*** Opening of Provided records ***

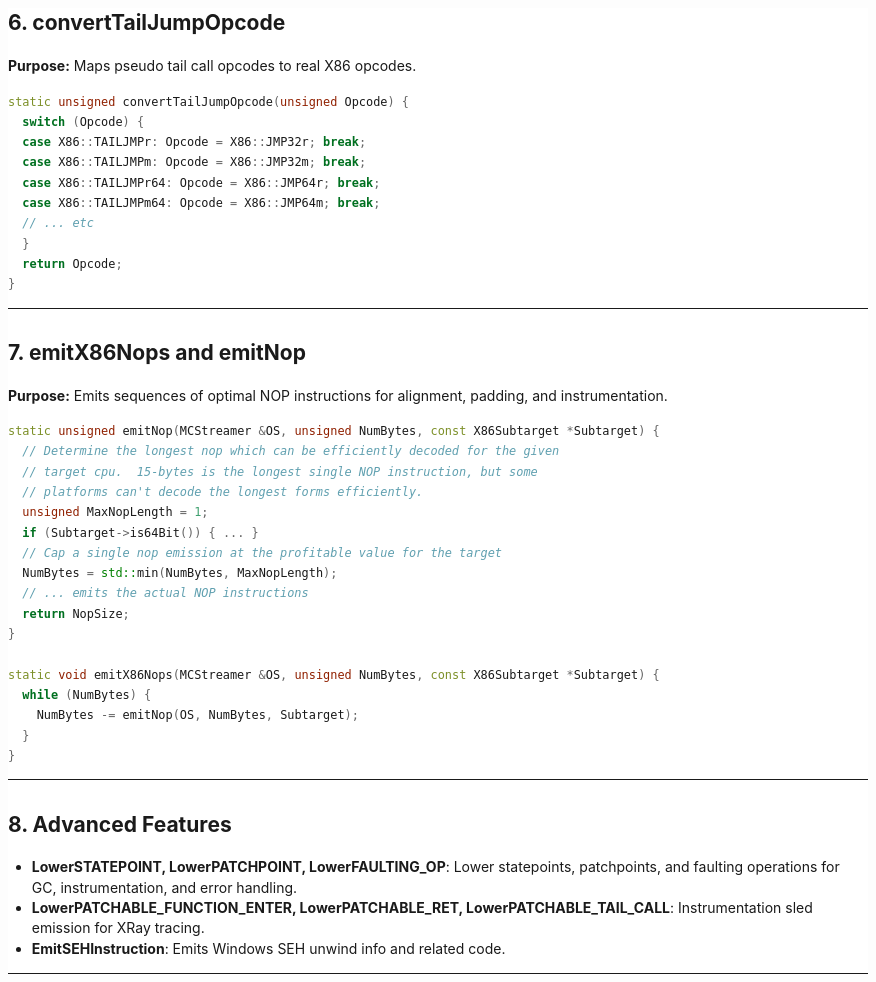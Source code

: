 
## 6. convertTailJumpOpcode

**Purpose:** Maps pseudo tail call opcodes to real X86 opcodes.

```c++ name=X86MCInstLower.cpp url=https://github.com/mahesh-attarde/llvm-project/blob/ab292606b186dc9a00191f0791fec028adb99e87/llvm/lib/Target/X86/X86MCInstLower.cpp
static unsigned convertTailJumpOpcode(unsigned Opcode) {
  switch (Opcode) {
  case X86::TAILJMPr: Opcode = X86::JMP32r; break;
  case X86::TAILJMPm: Opcode = X86::JMP32m; break;
  case X86::TAILJMPr64: Opcode = X86::JMP64r; break;
  case X86::TAILJMPm64: Opcode = X86::JMP64m; break;
  // ... etc
  }
  return Opcode;
}
```

---

## 7. emitX86Nops and emitNop

**Purpose:** Emits sequences of optimal NOP instructions for alignment, padding, and instrumentation.

```c++ name=X86MCInstLower.cpp url=https://github.com/mahesh-attarde/llvm-project/blob/ab292606b186dc9a00191f0791fec028adb99e87/llvm/lib/Target/X86/X86MCInstLower.cpp
static unsigned emitNop(MCStreamer &OS, unsigned NumBytes, const X86Subtarget *Subtarget) {
  // Determine the longest nop which can be efficiently decoded for the given
  // target cpu.  15-bytes is the longest single NOP instruction, but some
  // platforms can't decode the longest forms efficiently.
  unsigned MaxNopLength = 1;
  if (Subtarget->is64Bit()) { ... }
  // Cap a single nop emission at the profitable value for the target
  NumBytes = std::min(NumBytes, MaxNopLength);
  // ... emits the actual NOP instructions
  return NopSize;
}

static void emitX86Nops(MCStreamer &OS, unsigned NumBytes, const X86Subtarget *Subtarget) {
  while (NumBytes) {
    NumBytes -= emitNop(OS, NumBytes, Subtarget);
  }
}
```

---

## 8. Advanced Features

- **LowerSTATEPOINT, LowerPATCHPOINT, LowerFAULTING_OP**: Lower statepoints, patchpoints, and faulting operations for GC, instrumentation, and error handling.
- **LowerPATCHABLE_FUNCTION_ENTER, LowerPATCHABLE_RET, LowerPATCHABLE_TAIL_CALL**: Instrumentation sled emission for XRay tracing.
- **EmitSEHInstruction**: Emits Windows SEH unwind info and related code.

---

*** Close of Provided records ***

▶ _Required work_
Repeat each line of the records exactly. Do not include the pictures.

▶ _Written answer_
Source code

: 
## 6. convertTailJumpOpcode

**Purpose:** Maps pseudo tail call opcodes to real X86 opcodes.

```c++ name=X86MCInstLower.cpp url=https://github.com/mahesh-attarde/llvm-project/blob/ab292606b186dc9a00191f0791fec028adb99e87/llvm/lib/Target/X86/X86MCInstLower.cpp
static unsigned convertTailJumpOpcode(unsigned Opcode) {
  switch (Opcode) {
  case X86::TAILJMPr: Opcode = X86::JMP32r; break;
  case X86::TAILJMPm: Opcode = X86::JMP32m; break;
  case X86::TAILJMPr64: Opcode = X86::JMP64r; break;
  case X86::TAILJMPm64: Opcode = X86::JMP64m; break;
  // ... etc
  }
  return Opcode;
}
```

---

## 7. emitX86Nops and emitNop

**Purpose:** Emits sequences of optimal NOP instructions for alignment, padding, and instrumentation.

```c++ name=X86MCInstLower.cpp url=https://github.com/mahesh-attarde/llvm-project/blob/ab292606b186dc9a00191f0791fec028adb99e87/llvm/lib/Target/X86/X86MCInstLower.cpp
static unsigned emitNop(MCStreamer &OS, unsigned NumBytes, const X86Subtarget *Subtarget) {
  // Determine the longest nop which can be efficiently decoded for the given
  // target cpu.  15-bytes is the longest single NOP instruction, but some
  // platforms can't decode the longest forms efficiently.
  unsigned MaxNopLength = 1;
  if (Subtarget->is64Bit()) { ... }
  // Cap a single nop emission at the profitable value for the target
  NumBytes = std::min(NumBytes, MaxNopLength);
  // ... emits the actual NOP instructions
  return NopSize;
}

static void emitX86Nops(MCStreamer &OS, unsigned NumBytes, const X86Subtarget *Subtarget) {
  while (NumBytes) {
    NumBytes -= emitNop(OS, NumBytes, Subtarget);
  }
}
```

---

## 8. Advanced Features

- **LowerSTATEPOINT, LowerPATCHPOINT, LowerFAULTING_OP**: Lower statepoints, patchpoints, and faulting operations for GC, instrumentation, and error handling.
- **LowerPATCHABLE_FUNCTION_ENTER, LowerPATCHABLE_RET, LowerPATCHABLE_TAIL_CALL**: Instrumentation sled emission for XRay tracing.
- **EmitSEHInstruction**: Emits Windows SEH unwind info and related code.

---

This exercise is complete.